L’Amérique est en train de vivre l’une des pires campagnes électorales de son histoire, et on ne peut pas dire que la question passionne les foules. JFK et Barack Obama avaient réussi à ce que les électeurs se passionnent pour la politique ; Hillary Clinton et Donald Trump auront réussi tout le contraire, dans un pays où la fracture raciale connaît une telle recrudescence que l’on se croirait revenu dans les années cinquante ou soixante, et où un affrontement surréaliste et violent se met en place entre conservateurs et libéraux.

Le futur président ou la future présidente sera élu(e) par le peuple américain, mais la rencontre entre les deux candidats d’un coté et la nation américaine de l’autre ne se déroule pas pour le mieux. Hillary Clinton et Donald Trump n’ont jamais aussi mal personnifié la définition d’une élection présidentielle et de tels candidats n’ont jamais eu une aussi mauvaise image.
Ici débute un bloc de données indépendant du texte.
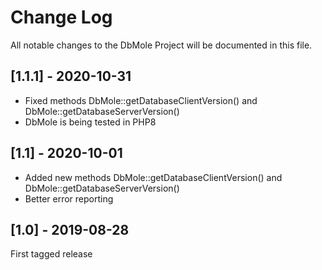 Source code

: Change Log
==========

All notable changes to the DbMole Project will be documented in this file.

## [1.1.1] - 2020-10-31

- Fixed methods DbMole::getDatabaseClientVersion() and DbMole::getDatabaseServerVersion()
- DbMole is being tested in PHP8

## [1.1] - 2020-10-01

- Added new methods DbMole::getDatabaseClientVersion() and DbMole::getDatabaseServerVersion()
- Better error reporting

## [1.0] - 2019-08-28

First tagged release
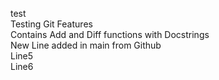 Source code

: test\
Testing Git Features\
Contains Add and Diff functions with Docstrings\
New Line added in main from Github\
Line5\
Line6

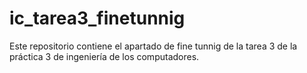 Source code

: # ic_tarea3_finetunnig
Este repositorio contiene el apartado de fine tunnig de la tarea 3 de la práctica 3 de ingeniería de los computadores.
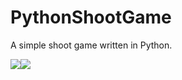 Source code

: # PythonShootGame
A simple shoot game written in Python.  

![](http://i2.bvimg.com/643282/1327c0101992bccf.png)![](http://i2.bvimg.com/643282/7201f045d53a14af.jpg)
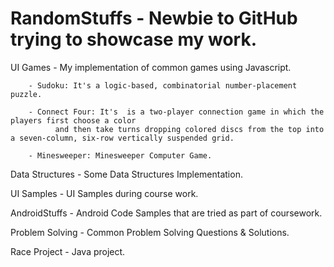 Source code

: RandomStuffs - Newbie to GitHub trying to showcase my work.
==========================================================

UI Games - My implementation of common games using Javascript.

        - Sudoku: It's a logic-based, combinatorial number-placement puzzle.

        - Connect Four: It's  is a two-player connection game in which the players first choose a color
              and then take turns dropping colored discs from the top into a seven-column, six-row vertically suspended grid. 

        - Minesweeper: Minesweeper Computer Game.

Data Structures - Some Data Structures Implementation.

UI Samples - UI Samples during course work.

AndroidStuffs - Android Code Samples that are tried as part of coursework.

Problem Solving - Common Problem Solving Questions & Solutions.

Race Project - Java project.
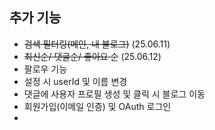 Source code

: ## 추가 기능

- ~~검색 필터링(메인, 내 블로그)~~ (25.06.11)
- ~~최신순/ 댓글순/ 좋아요 순~~ (25.06.12)
- 팔로우 기능
- 설정 시 userId 및 이름 변경
- 댓글에 사용자 프로필 생성 및 클릭 시 블로그 이동
- 회원가입(이메일 인증) 및 OAuth 로그인
-
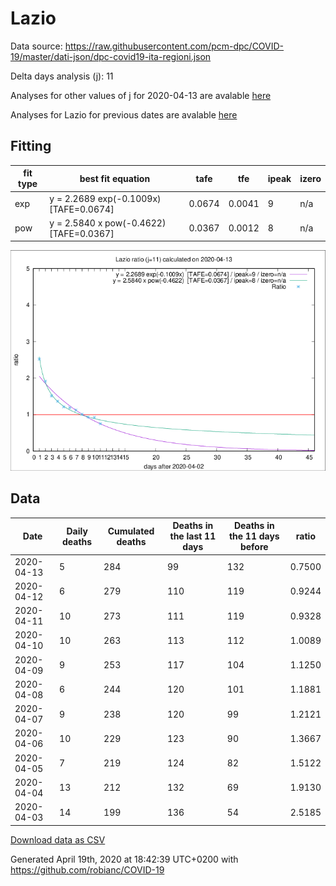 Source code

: # Lazio

Data source: https://raw.githubusercontent.com/pcm-dpc/COVID-19/master/dati-json/dpc-covid19-ita-regioni.json

Delta days analysis (j): 11

Analyses for other values of j for 2020-04-13 are avalable [here](../2020-04-13/README.md)

Analyses for Lazio for previous dates are avalable [here](../README.md)

## Fitting 
|fit type|best fit equation|tafe|tfe|ipeak|izero|
|-------|-----|--------|------|---|---|
|exp|y = 2.2689 exp(-0.1009x)  [TAFE=0.0674]|0.0674|0.0041|9|n/a|
|pow|y = 2.5840 x pow(-0.4622)  [TAFE=0.0367]|0.0367|0.0012|8|n/a|

![Plot](COVID-19_lazio_j11_2020-04-13.png)

## Data
|Date|Daily deaths|Cumulated deaths|Deaths in the last 11 days|Deaths in the 11 days before|ratio|
|----|----------|-----------|-------|--------------------|-----|
|2020-04-13|5|284|99|132|0.7500|
|2020-04-12|6|279|110|119|0.9244|
|2020-04-11|10|273|111|119|0.9328|
|2020-04-10|10|263|113|112|1.0089|
|2020-04-09|9|253|117|104|1.1250|
|2020-04-08|6|244|120|101|1.1881|
|2020-04-07|9|238|120|99|1.2121|
|2020-04-06|10|229|123|90|1.3667|
|2020-04-05|7|219|124|82|1.5122|
|2020-04-04|13|212|132|69|1.9130|
|2020-04-03|14|199|136|54|2.5185|

[Download data as CSV](COVID-19_lazio_j11_2020-04-13.csv)

Generated April 19th, 2020 at 18:42:39 UTC+0200 with https://github.com/robianc/COVID-19
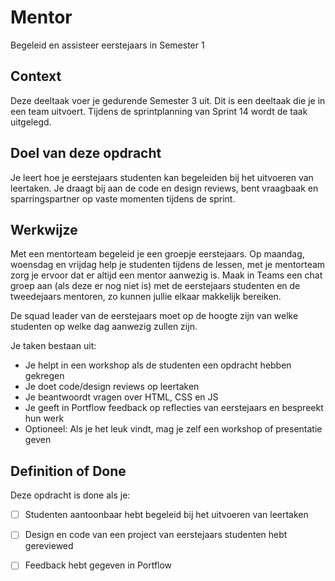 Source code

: 
# Mentor

Begeleid en assisteer eerstejaars in Semester 1

## Context

Deze deeltaak voer je gedurende Semester 3 uit. Dit is een deeltaak die je in een team uitvoert.
Tijdens de sprintplanning van Sprint 14 wordt de taak uitgelegd.

## Doel van deze opdracht

Je leert hoe je eerstejaars studenten kan begeleiden bij het uitvoeren van leertaken. Je draagt bij aan de code en design reviews, bent vraagbaak en sparringspartner op vaste momenten tijdens de sprint.


## Werkwijze

<!-- 
  66 eerstejaars
  51 tweedejaars - 8 frontend assistenten = 42

  Mentorgroepjes van 5 of 6
  10 mentorgroepjes
  5 mentorgroepjes per squad
  4 mentoren op een mentorgroep
-->

Met een mentorteam begeleid je een groepje eerstejaars. Op maandag, woensdag en vrijdag help je studenten tijdens de lessen, met je mentorteam zorg je ervoor dat er altijd een mentor aanwezig is. Maak in Teams een chat groep aan (als deze er nog niet is) met de eerstejaars studenten en de tweedejaars mentoren, zo kunnen jullie elkaar makkelijk bereiken. 

De squad leader van de eerstejaars moet op de hoogte zijn van welke studenten op welke dag aanwezig zullen zijn. 

Je taken bestaan uit: 

- Je helpt in een workshop als de studenten een opdracht hebben gekregen
- Je doet code/design reviews op leertaken
- Je beantwoordt vragen over HTML, CSS en JS
- Je geeft in Portflow feedback op reflecties van eerstejaars en bespreekt hun werk
- Optioneel: Als je het leuk vindt, mag je zelf een workshop of presentatie geven


## Definition of Done

Deze opdracht is done als je:

- [ ] Studenten aantoonbaar hebt begeleid bij het uitvoeren van leertaken
- [ ] Design en code van een project van eerstejaars studenten hebt gereviewed
- [ ] Feedback hebt gegeven in Portflow


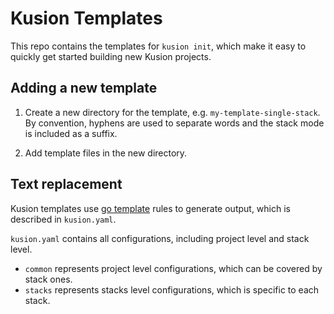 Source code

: # Kusion Templates

This repo contains the templates for `kusion init`, which make it easy to quickly get started building new Kusion projects.

## Adding a new template

 1. Create a new directory for the template, e.g. `my-template-single-stack`. By convention, hyphens are used to separate words and the stack mode is included as a suffix.

 2. Add template files in the new directory.

## Text replacement

Kusion templates use [go template](https://pkg.go.dev/text/template) rules to generate output, which is described in `kusion.yaml`.

`kusion.yaml` contains all configurations, including project level and stack level. 

- `common` represents project level configurations, which can be covered by stack ones.
- `stacks` represents stacks level configurations, which is specific to each stack.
Selon un sondage CBS News/New York Times, 54% des électeurs américains ont une opinion défavorable d’Hillary Clinton et de Donald Trump. 67% pensent que la candidate démocrate n’est pas honnête – notamment à cause de l’affaire des e-mails – et 62% ne font pas confiance au candidat républicain.

 

Donald Trump : adulé par la base militante, détesté des Américains

 

Donald Trump est un candidat qui représente assez mal les valeurs du parti qu’il est censé défendre. Marié trois fois, divorcé deux fois, ancien démocrate, Donald Trump n’est pas le candidat idéal pour l’Amérique religieuse et puritaine qui constitue la base de l’électorat républicain. Que ce soit à Lexington dans le Kentucky, à Chicago ou à Philadelphie, les mots « fou », « dérangé », « Hitler », « démago », « populiste » sont ceux qui reviennent le plus souvent pour qualifier le candidat républicain. Donald Trump secoue le monde politique américain, engoncé dans un politiquement correct étouffant.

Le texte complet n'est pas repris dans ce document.